Otacílio de Oliveira Maia Júnior1; Roberto Murad Vessani3; Walter Yukihiko Takahashi5; Remo Susanna Júnior6
DOI: 10.1590/S0004-27492008000200011
RESUMO
OBJETIVO: Avaliar alterações na camada de fibras nervosas da retina na retinopatia diabética tratada por panfotocoagulação com laser de argônio. MÉTODOS: Estudo prospectivo de portadores de retinopatia diabética submetidos a panfotocoagulação retiniana. Inicialmente, foram realizados exame oftalmológico completo e tomografia de coerência óptica. Todos pacientes foram submetidos a panfotocoagulação em um dos olhos. A camada de fibras nervosas foi avaliada por meio da tomografia de coerência óptica na 1ª semana, no primeiro, terceiro e sexto meses do tratamento. RESULTADOS: A amostra foi composta por 27 pacientes (27 olhos) portadores de diabetes mellitus tipo 2. A idade variou entre 41 e 64 anos (média de 53,7 ± 6,2 anos), sendo 10 (37%) pacientes do sexo masculino e 17 (63%) do feminino. Quanto ao tipo de retinopatia, 22,2% apresentavam RD proliferativa e 77,8%, RD não proliferativa muito grave. Houve aumento significante nas medidas da espessura da camada de fibras nervosas, permanecendo nos setores temporal, 3 e 4 horas após seis meses de seguimento. Não foi observada qualquer redução na espessura em todos parâmetros analisados. CONCLUSÃO: Não foi evidenciada, a curto e médio prazo, redução na espessura da camada de fibras nervosas em portadores de retinopatia diabética tratada por panfotocoagulação que possa ser identificável por meio da tomografia de coerência óptica. Por outro lado, alguns setores mostraram aumento na espessura durante o seguimento.

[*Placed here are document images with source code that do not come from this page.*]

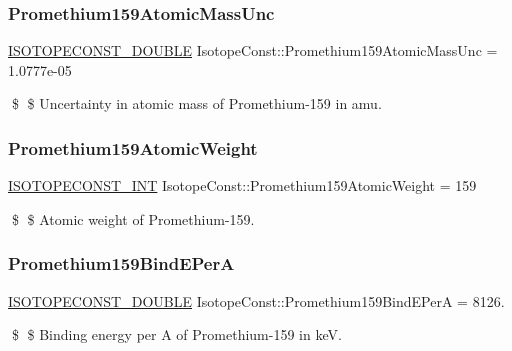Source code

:\subsubsection{\texorpdfstring{Promethium159\+Atomic\+Mass\+Unc}{Promethium159AtomicMassUnc}}
{\footnotesize\ttfamily \mbox{\hyperlink{group___isotope_const-_macros_ga8f45a7272ce02c0b4c65c44636ed719a}{I\+S\+O\+T\+O\+P\+E\+C\+O\+N\+S\+T\+\_\+\+D\+O\+U\+B\+LE}} Isotope\+Const\+::\+Promethium159\+Atomic\+Mass\+Unc = 1.\+0777e-\/05}

\$ \$ Uncertainty in atomic mass of Promethium-\/159 in amu. \mbox{\label{group___isotope_const-_promethium-_pm159_ga02a81af232c0c63993896d05eb91ce6d}} 
\subsubsection{\texorpdfstring{Promethium159\+Atomic\+Weight}{Promethium159AtomicWeight}}
{\footnotesize\ttfamily \mbox{\hyperlink{group___isotope_const-_macros_ga5f18360b3e99483a35c32d789e62621c}{I\+S\+O\+T\+O\+P\+E\+C\+O\+N\+S\+T\+\_\+\+I\+NT}} Isotope\+Const\+::\+Promethium159\+Atomic\+Weight = 159}

\$ \$ Atomic weight of Promethium-\/159. \mbox{\label{group___isotope_const-_promethium-_pm159_ga5de9a44bc2d2268b2b417fabdf8dcc10}} 
\subsubsection{\texorpdfstring{Promethium159\+Bind\+E\+PerA}{Promethium159BindEPerA}}
{\footnotesize\ttfamily \mbox{\hyperlink{group___isotope_const-_macros_ga8f45a7272ce02c0b4c65c44636ed719a}{I\+S\+O\+T\+O\+P\+E\+C\+O\+N\+S\+T\+\_\+\+D\+O\+U\+B\+LE}} Isotope\+Const\+::\+Promethium159\+Bind\+E\+PerA = 8126.}

\$ \$ Binding energy per A of Promethium-\/159 in keV. \mbox{\label{group___isotope_const-_promethium-_pm159_ga9275c949b1fd96ad3946774126b9b16b}} 
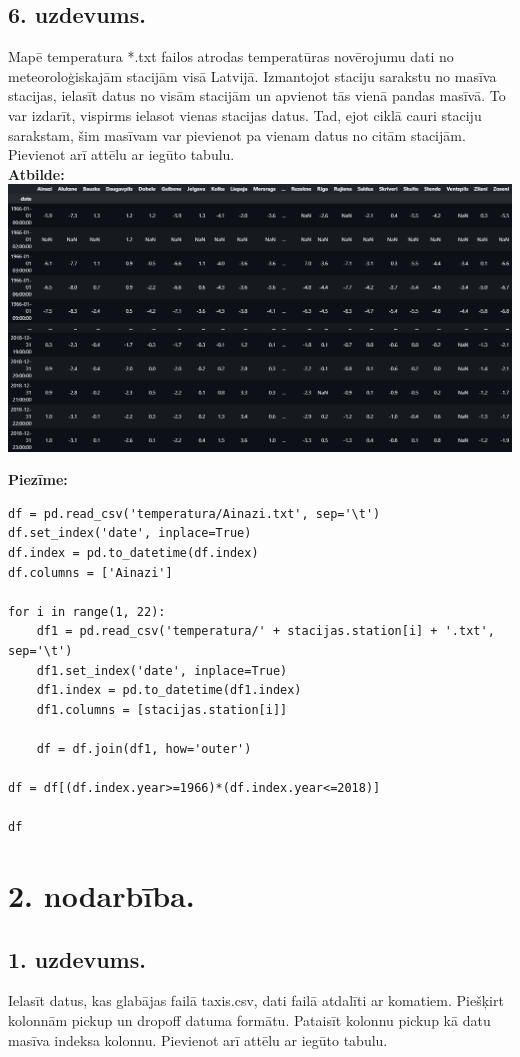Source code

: \documentclass[12pt]{article}
\begin{document}
\subsection*{6. uzdevums.} Mapē temperatura *.txt failos atrodas temperatūras novērojumu dati no meteoroloģiskajām stacijām visā Latvijā. Izmantojot staciju sarakstu no masīva stacijas, ielasīt datus no visām stacijām un apvienot tās vienā pandas masīvā. To var izdarīt, vispirms ielasot vienas stacijas datus. Tad, ejot ciklā cauri staciju sarakstam, šim masīvam var pievienot pa vienam datus no citām stacijām. Pievienot arī attēlu ar iegūto tabulu.\\

\noindent \textbf{Atbilde:}\\
\includegraphics[width=1\textwidth]{6.uzd.png}

\noindent \textbf{Piezīme:}
\begin{verbatim}
df = pd.read_csv('temperatura/Ainazi.txt', sep='\t')
df.set_index('date', inplace=True)
df.index = pd.to_datetime(df.index)
df.columns = ['Ainazi']

for i in range(1, 22):
    df1 = pd.read_csv('temperatura/' + stacijas.station[i] + '.txt', sep='\t')
    df1.set_index('date', inplace=True)
    df1.index = pd.to_datetime(df1.index)
    df1.columns = [stacijas.station[i]]
    
    df = df.join(df1, how='outer')

df = df[(df.index.year>=1966)*(df.index.year<=2018)]

df
\end{verbatim}

\newpage
\section*{2. nodarbība.}

\subsection*{1. uzdevums.} Ielasīt datus, kas glabājas failā taxis.csv, dati failā atdalīti ar komatiem. Piešķirt kolonnām pickup un dropoff datuma formātu. Pataisīt kolonnu pickup kā datu masīva indeksa kolonnu. Pievienot arī attēlu ar iegūto tabulu.\\
\end{document}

Descritores: Fibras nervosas; Retinopatia diabética; Retinopatia diabética; Coagulação por laser; Diabetes mellitus; Glaucoma; Tomografia de coerência óptica
ABSTRACT
PURPOSE: To evaluate the alterations in the retinal nerve fiber layer in diabetic retinopathy treated by argon laser panphotocoagulation. METHODS: Prospective study of patients with diabetic retinopathy submitted to retinal panphotocoagulation. Initially, complete ophthalmologic examination and optical coherence tomography were performed. All patients were submitted to panphotocoagulation with argon laser in one of the eyes. The retinal fiber layer was evaluated by means of optical coherence tomography in the first week, in the first, third and sixth months after treatment. RESULTS: The sample was composed of 27 patients (27 eyes) with type 2 diabetes mellitus. The age varied from 41 to 64 years (mean of 53.7 ± 6.2 years), with 10 (37%) males and 17 (63%) females. Regarding the retinopathy, 22.2% presented proliferative DR and 77.8% very severe non proliferative DR. There was a significant increase in the fiber layer thickness measurements, remaining in the temporal sectors, 3 and 4 hours, after 6 months of follow-up. Reduction of thickness was not observed in any of the analyzed parameters. CONCLUSIONS: Reduction of the fiber layer thickness, identifiable by means of optical coherence tomography, in short and average term, was not observed in patients with diabetic retinopathy treated with panphotocoagulation. On the other hand, some sectors showed thickness increase during the follow-up.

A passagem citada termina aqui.